I’ll tell you this: I’m going out to help recruit participants for those trials. I can’t make new drugs and I don’t have the money to fund scientists to do it for me. But I do have a voice—a pretty loud one, I’m told—and I can use it to put out the word. It’s very simple: you’re either in one of those trials or you’re not. You’re part of the solution, or part of the problem.

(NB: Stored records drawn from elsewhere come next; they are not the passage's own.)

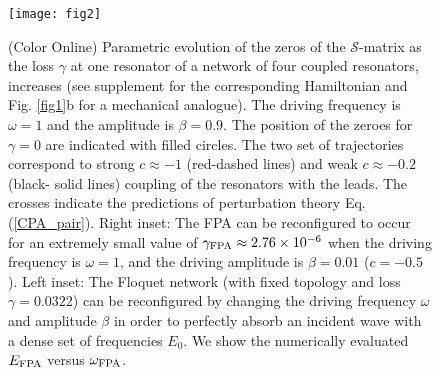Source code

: \documentclass[aps,prl,twocolumn,showpacs,groupedaddress,amsmath,amssymb]{revtex4}
\begin{document}
\begin{figure}
\texttt{[image: fig2]}
\caption{(Color Online) Parametric evolution of the zeros of the $\mathcal{S}$-matrix as the loss $\gamma$ at one resonator of a 
network of four coupled resonators, increases (see supplement for the corresponding Hamiltonian and Fig. \ref{fig1}b for a mechanical
analogue). The driving frequency is $\omega=1$ and the amplitude is $\beta=0.9$. The position of the zeroes for $\gamma=0$ are 
indicated with filled circles. The two set of trajectories correspond to strong $c\approx -1$ (red-dashed lines) and weak $c\approx -0.2$ 
(black- solid lines) coupling of the resonators with the leads. The crosses indicate the predictions of perturbation theory Eq. (\ref{CPA_pair}). 
Right inset: The FPA can be reconfigured to occur for an extremely small value of $\gamma_{\rm FPA}\approx 2.76\times 10^{-6}$ 
when the driving frequency is $\omega=1$, and the driving amplitude is $\beta=0.01$ ($c=-0.5$). Left inset: The Floquet 
network (with fixed topology and loss $\gamma=0.0322$) can be reconfigured by changing the driving frequency $\omega$ and amplitude 
$\beta$ in order to perfectly absorb an incident wave with a dense set of frequencies $E_0$. We show the numerically evaluated 
$E_{\rm FPA}$ versus $\omega_{\rm FPA}$.  
}
\label{fig2}
\end{figure}
\end{document}
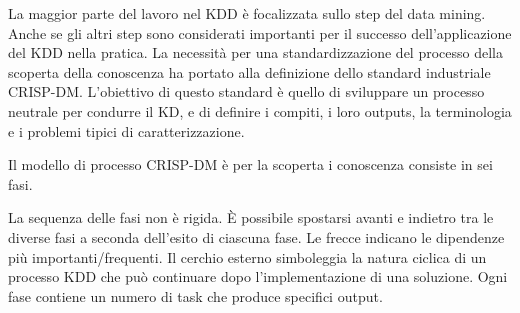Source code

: \documentclass[a4paper]{extarticle}
\begin{document}
La maggior parte del lavoro nel KDD è focalizzata sullo step del data mining. Anche se gli altri step sono considerati importanti per il successo dell'applicazione del KDD nella pratica. La necessità per una standardizzazione del processo della scoperta della conoscenza ha portato alla definizione dello standard industriale CRISP-DM. L'obiettivo di questo standard è quello di sviluppare un processo neutrale per condurre il KD,  e di definire i compiti, i loro outputs, la terminologia e i problemi tipici di caratterizzazione. 

Il modello di processo CRISP-DM è per la scoperta i conoscenza consiste in sei fasi.

\begin{figure}[h]
\noindent
{}%
\end{figure}

La sequenza delle fasi non è rigida. È possibile spostarsi avanti e indietro tra le diverse fasi a seconda dell'esito di ciascuna fase. Le frecce indicano le dipendenze più importanti/frequenti. Il cerchio esterno simboleggia la natura ciclica di un processo KDD che può continuare dopo l'implementazione di una soluzione. Ogni fase contiene un numero di task che produce specifici output.
\end{document}
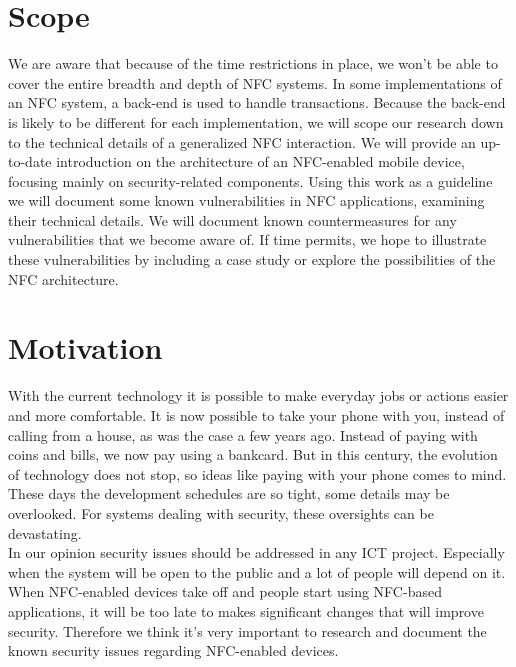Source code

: \documentclass[11pt]{article} %
\begin{document}
\section{Scope}
We are aware that because of the time restrictions in place, we won't be able to cover the entire breadth and depth of NFC systems.
In some implementations of an NFC system, a back-end is used to handle transactions.
Because the back-end is likely to be different for each implementation, we will scope our research down to the technical details of a generalized NFC interaction.
We will provide an up-to-date introduction on the architecture of an NFC-enabled mobile device, focusing mainly on security-related components.
Using this work as a guideline we will document some known vulnerabilities in NFC applications, examining their technical details.
We will document known countermeasures for any vulnerabilities that we become aware of.
If time permits, we hope to illustrate these vulnerabilities by including a case study or explore the possibilities of the NFC architecture.

\section{Motivation}

With the current technology it is possible to make everyday jobs or actions easier and more comfortable.
It is now possible to take your phone with you, instead of calling from a house, as was the case a few years ago.
Instead of paying with coins and bills, we now pay using a bankcard.
But in this century, the evolution of technology does not stop, so ideas like paying with your phone comes to mind.
These days the development schedules are so tight, some details may be overlooked.
For systems dealing with security, these oversights can be devastating.
\\

\noindent In our opinion security issues should be addressed in any ICT project. Especially when the system will be open to the public and a lot of people will depend on it.
When NFC-enabled devices take off and people start using NFC-based applications, it will be too late to makes significant changes that will improve security.
Therefore we think it's very important to research and document the known security issues regarding NFC-enabled devices.
\end{document}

Along this journey, I’ve learned to lower my expectations. I know some years may pass before a first generation of “disease-modifying” drugs—not just drugs that treat mild symptoms—gets to market and starts to change the story we know about Alzheimer’s and its stages. I know, most important, that the chances of seeing the fog lift from B.’s brain are very slim. Yet in recent months, as I’ve talked to experts and learned more about this disease, two names have come up again and again: two researchers racing down similar paths to a possible breakthrough after all. As it happens, they work a short walk away from each other, in the research complex of Massachusetts General Hospital, overlooking the Charles River in Boston.

The drugs they’re working with aren’t new, exactly. What’s new is their approach.

If they’re right—and a lot of their colleagues think they are—the key to Alzheimer’s may lie as much in when the right drug is given as in what it is.